History was made at Northern Tasmania's Symmons Plains racetrack yesterday.
The shiny red 1910 T-Model Ford Racer was a slightly more sedate version of the vehicles that usually roar around Symmons but that did not diminish the significance of the three laps by Allan Eastoe's pride and joy.
Mr Eastoe, better known as Bill, had dreamed of racing the rare 1910 Ford at Symmons since he bought it about seven years ago.
There were only ever five of the Racers imported into Australia at the turn of the last century.
They were manufactured in the US then put together by Australian companies.
Mr Eastoe's Racer, which he bought from an estate, is believed to have been put together by Paine's in Launceston.

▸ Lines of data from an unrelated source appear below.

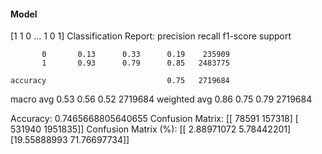 #### Model
[1 1 0 ... 1 0 1]
Classification Report:
              precision    recall  f1-score   support

           0       0.13      0.33      0.19    235909
           1       0.93      0.79      0.85   2483775

    accuracy                           0.75   2719684
   macro avg       0.53      0.56      0.52   2719684
weighted avg       0.86      0.75      0.79   2719684

Accuracy: 0.7465668805640655
Confusion Matrix:
[[  78591  157318]
 [ 531940 1951835]]
Confusion Matrix (%):
[[ 2.88971072  5.78442201]
 [19.55888993 71.76697734]]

Before Mr Eastoe died about 18 months ago, he asked cousin Bonnie Foster to take care of the Racer, his favourite from a collection of cars and motorbikes.
''Not having any children of his own, his wish was to leave it to a museum for all to enjoy, never to be sold and never to leave Tasmania,'' Ms Foster said. But he also wanted the ancient racing car to test its pistons at Symmons.
Yesterday, Launceston man Josh Beaumont, who has maintained and driven the vehicle since Mr Eastoe bought it, put the Racer through its paces before it was taken to its new home at Launceston's QVMAG at Inveresk.
A song composed by Northern country music artist Debbie Parry about the Racer was played as the 102-year-old T-Model Ford circled the track.
Mr Eastoe owned another T-Model Ford and used to drive it and the Racer on to his front lawn each Longford Show day for the crowds to admire.
He had also owned motorbikes for more than 70 years and raced them at Bakers Beach on the sand.